Thursday, November 19, 2009

How and Why the NT Gateway was Rebooted, Revitalized and Relaunched V

This post continues the series on the changes at the NT Gateway (I, II, III, IV).

Now that the new version of the site was in place, I was finally able to do what I had wanted to do for years, to invite others in to join the team. I have moved cautiously, approaching people one at a time in these early stages, so that we could ease into the new arrangement, allowing each person to find their niche. The first person I approached was Holger Szesnat who for years had been a help to me behind the scenes, offering suggestions for new links and so on. Holger agreed to lend a hand and he has done extensive work in the last few months refreshing links and adding new ones. Then I was lucky to have as my research assistant Maxim Cardew, a new PhD student at Duke, and he has been working with me on the site since September and has done some great work. So with an expanding team in place, how has the site changed and what are the plans for the future?

When I spoke to the CARG two years ago, I suggested that there had been a major shift over the last decade in the way that subject gateways worked. Because of the explosion in internet resources, subject gateways are becoming more and not less important for students. The proliferation in online materials means that the new student has little idea where to start. Googling in the dark is not a realistic option for the student serious about their research. So what the NT Gateway and sites like it can provide is a means by which students can find their way to the best available materials in the subject they are researching.

The difficulty with the site as it was configured was that it provided a massive number of links on each subject, and the first time user might quickly become daunted and then leave. I was concerned that it was failing in its mission to serve its primary constituency, the students for whom I had created it in the first place. I wanted to maintain the comprehensive treatment as far as possible, drawing attention to useful materials for scholars and graduate students, but at the same time provide instant pathways to good academic material for undergraduates on their first visit.
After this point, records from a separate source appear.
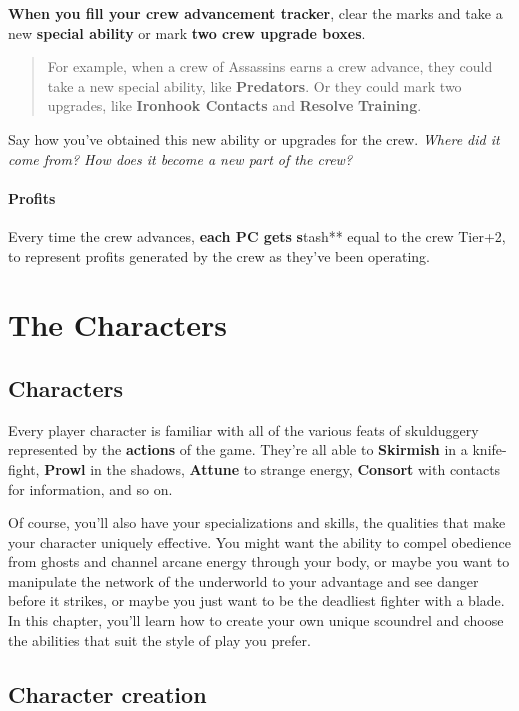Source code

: \documentclass[11pt,oneside]{book}
\newcommand{\gameterm}[1]{\textbf{#1}}
\begin{document}
\textbf{When you fill your crew advancement tracker}, clear the marks and take a new \textbf{special ability }or mark \textbf{two crew upgrade boxes}.

\begin{quote}
	For example, when a crew of Assassins earns a crew advance, they could take a new special ability, like \textbf{Predators}. Or they could mark two upgrades, like \textbf{Ironhook Contacts} and \textbf{Resolve} \textbf{Training}.
\end{quote}

Say how you’ve obtained this new ability or upgrades for the crew. \emph{Where did it come from? How does it become a new part of the crew?}

\subsection{Profits}

Every time the crew advances, \textbf{each PC gets} \textbf{s}tash** equal to the crew Tier+2, to represent profits generated by the crew as they’ve been operating.

\part{The Characters}

\chapter{Characters}

Every player character is familiar with all of the various feats of skulduggery represented by the \textbf{actions} of the game. They’re all able to \gameterm{Skirmish}  in a knife-fight, \gameterm{Prowl}  in the shadows, \gameterm{Attune}  to strange energy, \gameterm{Consort}  with contacts for information, and so on.

Of course, you’ll also have your specializations and skills, the qualities that make your character uniquely effective. You might want the ability to compel obedience from ghosts and channel arcane energy through your body, or maybe you want to manipulate the network of the underworld to your advantage and see danger before it strikes, or maybe you just want to be the deadliest fighter with a blade. In this chapter, you’ll learn how to create your own unique scoundrel and choose the abilities that suit the style of play you prefer.

\chapter{Character creation}
\end{document}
How could it be done?

I like to walk around websites and imagine myself into the role of different users and to see what kind of experiences they might have. When I went on walks like this on the NT Gateway, I noticed that I had not provided enough signposts for undergraduate students. I had pages on which I had listed introductory resources, but they were not flagged up. Sometimes, the clearest introductory chapters in books were buried in pages of books, dissertations and articles. The first order of business, therefore, has been to move Introductory materials to the top of the sections in which they appear, and then to underline some of the best resources for new students among those introductory materials.

So on the Gospel of Mark, for example, Introductory Materials are now prominent. Students will quickly find a selection of the best places to begin their study of Mark. Nevertheless, we were concerned that students may still need a little more grounding before they begin to read these materials, and Maxim Cardew has therefore been writing bite-sized introductory essays that slot in to a given section even above the Introductory Materials, as here: Introduction to Mark's Gospel. We have begun to add these in several places on the site and the hope is that this will make the NT Gateway much more useful to students setting out on their study of the New Testament.

In the final post in this series, I will attempt to explain the pedagogical and economic advantages of this new endeavour.


Jason A. Staples said...

Mark, the way that you're treating things on NT Gateway with respect to undergrads opens the question of whether the introductory textbook as we know it is an endangered species.

It strikes me that a move towards classroom use of things like NT Gateway might be one of the major moves in the pedagogy of the near future. I have questioned the value of traditional NT textbooks for a few years now (being of the opinion that too many students read the textbook but not the biblical text itself), and given the kind of resources offered at NT Gateway, it might be feasible to simply drop the textbook in favor of the use of something like the NT Gateway as a supplement to the NT text itself.

Mark Goodacre said...

Spot on, Jason. Thanks for the comment.